Dadhwal Vatsla, Sharma K Aparna, Rana Anubhuti, Sahay Neha, Deka Dipika
Department of Obstetrics & Gynaecology, AIIMS, New Delhi, India.
Department of Obstetrics & Gynaecology, All India Institute of Medical Sciences, New Delhi, India.
J Obstet Gynaecol India. 2025 Apr;75(Suppl 1):443-448. doi: 10.1007/s13224-024-02055-8. Epub 2024 Sep 19.
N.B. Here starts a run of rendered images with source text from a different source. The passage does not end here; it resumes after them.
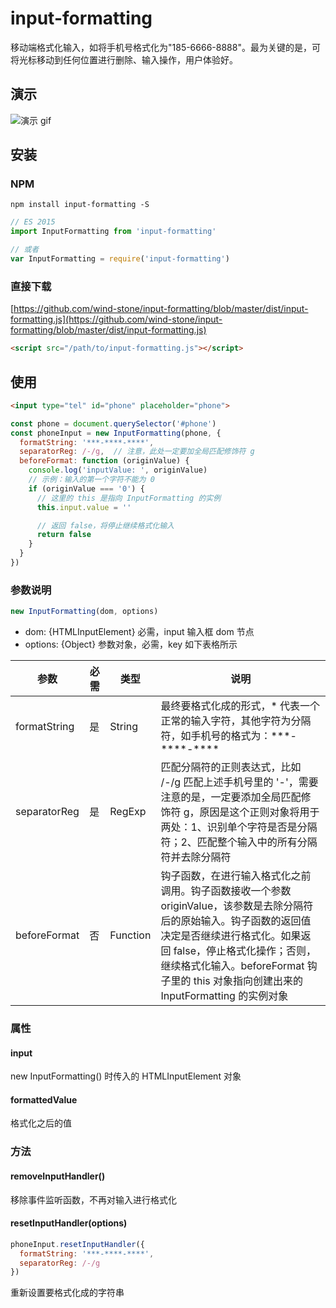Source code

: # input-formatting

移动端格式化输入，如将手机号格式化为"185-6666-8888"。最为关键的是，可将光标移动到任何位置进行删除、输入操作，用户体验好。

## 演示

![演示 gif](https://github.com/wind-stone/input-formatting/blob/master/example/input-formatting.gif?raw=true)

## 安装

### NPM

```shell
npm install input-formatting -S
```

```js
// ES 2015
import InputFormatting from 'input-formatting'

// 或者
var InputFormatting = require('input-formatting')
```

### 直接下载

[https://github.com/wind-stone/input-formatting/blob/master/dist/input-formatting.js](https://github.com/wind-stone/input-formatting/blob/master/dist/input-formatting.js)

```html
<script src="/path/to/input-formatting.js"></script>
```


## 使用

```html
<input type="tel" id="phone" placeholder="phone">
```

```js
const phone = document.querySelector('#phone')
const phoneInput = new InputFormatting(phone, {
  formatString: '***-****-****',
  separatorReg: /-/g,  // 注意，此处一定要加全局匹配修饰符 g
  beforeFormat: function (originValue) {
    console.log('inputValue: ', originValue)
    // 示例：输入的第一个字符不能为 0
    if (originValue === '0') {
      // 这里的 this 是指向 InputFormatting 的实例
      this.input.value = ''

      // 返回 false，将停止继续格式化输入
      return false
    }
  }
})
```

### 参数说明

```js
new InputFormatting(dom, options)
```

- dom: {HTMLInputElement} 必需，input 输入框 dom 节点
- options: {Object} 参数对象，必需，key 如下表格所示

参数 | 必需 | 类型 | 说明
---|---|---|---
formatString | 是 | String | 最终要格式化成的形式，* 代表一个正常的输入字符，其他字符为分隔符，如手机号的格式为：\*\*\*-\*\*\*\*-\*\*\*\*
separatorReg | 是 | RegExp | 匹配分隔符的正则表达式，比如 /-/g 匹配上述手机号里的 '-'，需要注意的是，一定要添加全局匹配修饰符 g，原因是这个正则对象将用于两处：1、识别单个字符是否是分隔符；2、匹配整个输入中的所有分隔符并去除分隔符
beforeFormat | 否 | Function | 钩子函数，在进行输入格式化之前调用。钩子函数接收一个参数 originValue，该参数是去除分隔符后的原始输入。钩子函数的返回值决定是否继续进行格式化。如果返回 false，停止格式化操作；否则，继续格式化输入。beforeFormat 钩子里的 this 对象指向创建出来的 InputFormatting 的实例对象


### 属性

#### input
new InputFormatting() 时传入的 HTMLInputElement 对象

#### formattedValue
格式化之后的值

### 方法

#### removeInputHandler()

移除事件监听函数，不再对输入进行格式化


#### resetInputHandler(options)

```js
phoneInput.resetInputHandler({
  formatString: '***-****-****',
  separatorReg: /-/g
})
```
重新设置要格式化成的字符串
Hemolytic disease of the fetus and newborn (HDFN) is a serious complication in pregnancy and still remains a cause of perinatal mortality, in developing countries. Antibodies to other red blood cell antigens, leading to hemolysis, are being recognized. The aim of the study is to report the outcomes in women undergoing intrauterine transfusions (IUT) for fetal anemia due to rhesus alloimmunization over the last two decades, over 3 time periods from 2002 to 2021 and to report the prevalence of minor antibodies at our center and their effect on perinatal and neonatal outcomes.
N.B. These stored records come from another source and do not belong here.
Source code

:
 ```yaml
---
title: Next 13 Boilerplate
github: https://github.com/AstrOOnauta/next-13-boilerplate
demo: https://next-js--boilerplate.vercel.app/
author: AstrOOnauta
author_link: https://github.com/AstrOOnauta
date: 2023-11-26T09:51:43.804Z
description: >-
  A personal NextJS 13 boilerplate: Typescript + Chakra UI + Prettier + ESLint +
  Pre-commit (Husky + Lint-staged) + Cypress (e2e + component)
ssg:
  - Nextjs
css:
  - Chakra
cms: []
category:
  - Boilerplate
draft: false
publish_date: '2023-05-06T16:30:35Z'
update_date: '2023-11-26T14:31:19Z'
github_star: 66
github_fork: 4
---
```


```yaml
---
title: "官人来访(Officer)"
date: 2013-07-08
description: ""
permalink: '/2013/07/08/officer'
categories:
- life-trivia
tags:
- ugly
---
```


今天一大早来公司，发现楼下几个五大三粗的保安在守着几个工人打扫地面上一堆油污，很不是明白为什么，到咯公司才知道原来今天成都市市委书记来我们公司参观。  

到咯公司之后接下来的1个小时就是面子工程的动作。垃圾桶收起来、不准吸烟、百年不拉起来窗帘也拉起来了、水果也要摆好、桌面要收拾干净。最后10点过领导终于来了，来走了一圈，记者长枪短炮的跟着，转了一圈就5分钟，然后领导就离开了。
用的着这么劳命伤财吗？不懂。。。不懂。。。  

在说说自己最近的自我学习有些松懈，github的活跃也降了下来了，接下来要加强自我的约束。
A retrospective record review was conducted across two decades between 2002 and 2021 over 3 time periods 2002-2007, 2011-2014, and 2015-2021. The procedures and outcomes of the first two time periods from the same center have been previously reported 7,8. For the third time period, the data were collected from hospital records of maternal and fetal medicine unit of our hospital.
The entire data were divided into three time periods. These do not define watertight compartments of change in management protocols but have evolved over the years with different teams and operators. The number of transfusions has remained almost steady throughout these years; however, the percentage being referred with hydrops has decreased. Across the various time periods, a total of 311 women received 882 transfusions. The gestational age range for performing IUTs varied from 18 weeks to 34.5. The majority of the transfusions were performed between 26 and 29 weeks across the time periods. The complication rates have steadily come down over the two decades from 8.57 per procedure to 2.3 per procedure. The POG at delivery gradually increased from 31 to 32 + 6 weeks (39.5%) to between 35 and 36 + 6. The survival rates have remained high with up to 95% survival in the non-hydropic fetuses and 90% in hydropic fetuses. Anti-D antibody was most often combined with anti-C, anti-M or anti-E. In neonates of anti-D and minor antibodies group, the requirement of phototherapy and exchange transfusion was more although it was not significantly different from only anti-D group. The presence of other antibodies in addition to anti-D can be clinically significant, because these combinations reportedly are more frequently associated with therapeutic interventions for the newborn, especially anti-D plus anti-C.
HDFN still remains a significant problem requiring early surveillance and timely intervention. Although the survival following intervention is quite favorable, it requires intensive management with a robust support from the blood bank. Prevention strategies must be reviewed to reduce the burden of the disease.
胎儿及新生儿溶血病(HDFN)是妊娠期一种严重的并发症,在发展中国家仍是围产期死亡的一个原因。导致溶血的针对其他红细胞抗原的抗体正逐渐被认识。本研究的目的是报告过去二十年中因恒河猴同种免疫导致胎儿贫血而接受宫内输血(IUT)的女性的结局,涵盖2002年至2021年的三个时间段,并报告我们中心次要抗体的发生率及其对围产期和新生儿结局的影响。
对2002年至2021年这二十年中的三个时间段(2002 - 2007年、2011 - 2014年和2015 - 2021年)进行回顾性记录审查。同一中心前两个时间段的程序和结局此前已有报告[7,8]。对于第三个时间段,数据从我院母胎医学科的医院记录中收集。
全部数据被分为三个时间段。这些时间段并非定义管理方案变化的严格界限,而是多年来随着不同团队和操作人员而演变。这些年输血次数几乎保持稳定;然而,转诊时出现水肿的百分比有所下降。在各个时间段,共有311名女性接受了882次输血。进行IUT的孕周范围从18周至34.5周。在各个时间段,大多数输血在26至29周进行。并发症发生率在这二十年中稳步下降,从每次操作的8.57%降至2.3%。分娩时的孕周逐渐从31周增加到32 + 6周(39.5%),再到35至36 + 6周。生存率一直很高,非水肿胎儿的生存率高达95%,水肿胎儿的生存率为90%。抗-D抗体最常与抗-C、抗-M或抗-E联合。在抗-D和次要抗体组的新生儿中,光疗和换血治疗的需求更多,尽管与仅抗-D组无显著差异。除抗-D外其他抗体的存在可能具有临床意义,因为据报道这些组合更常与新生儿的治疗干预相关,尤其是抗-D加抗-C。
HDFN仍然是一个重大问题,需要早期监测和及时干预。尽管干预后的生存率相当可观,但需要血液库大力支持下的强化管理。必须审查预防策略以减轻该疾病的负担。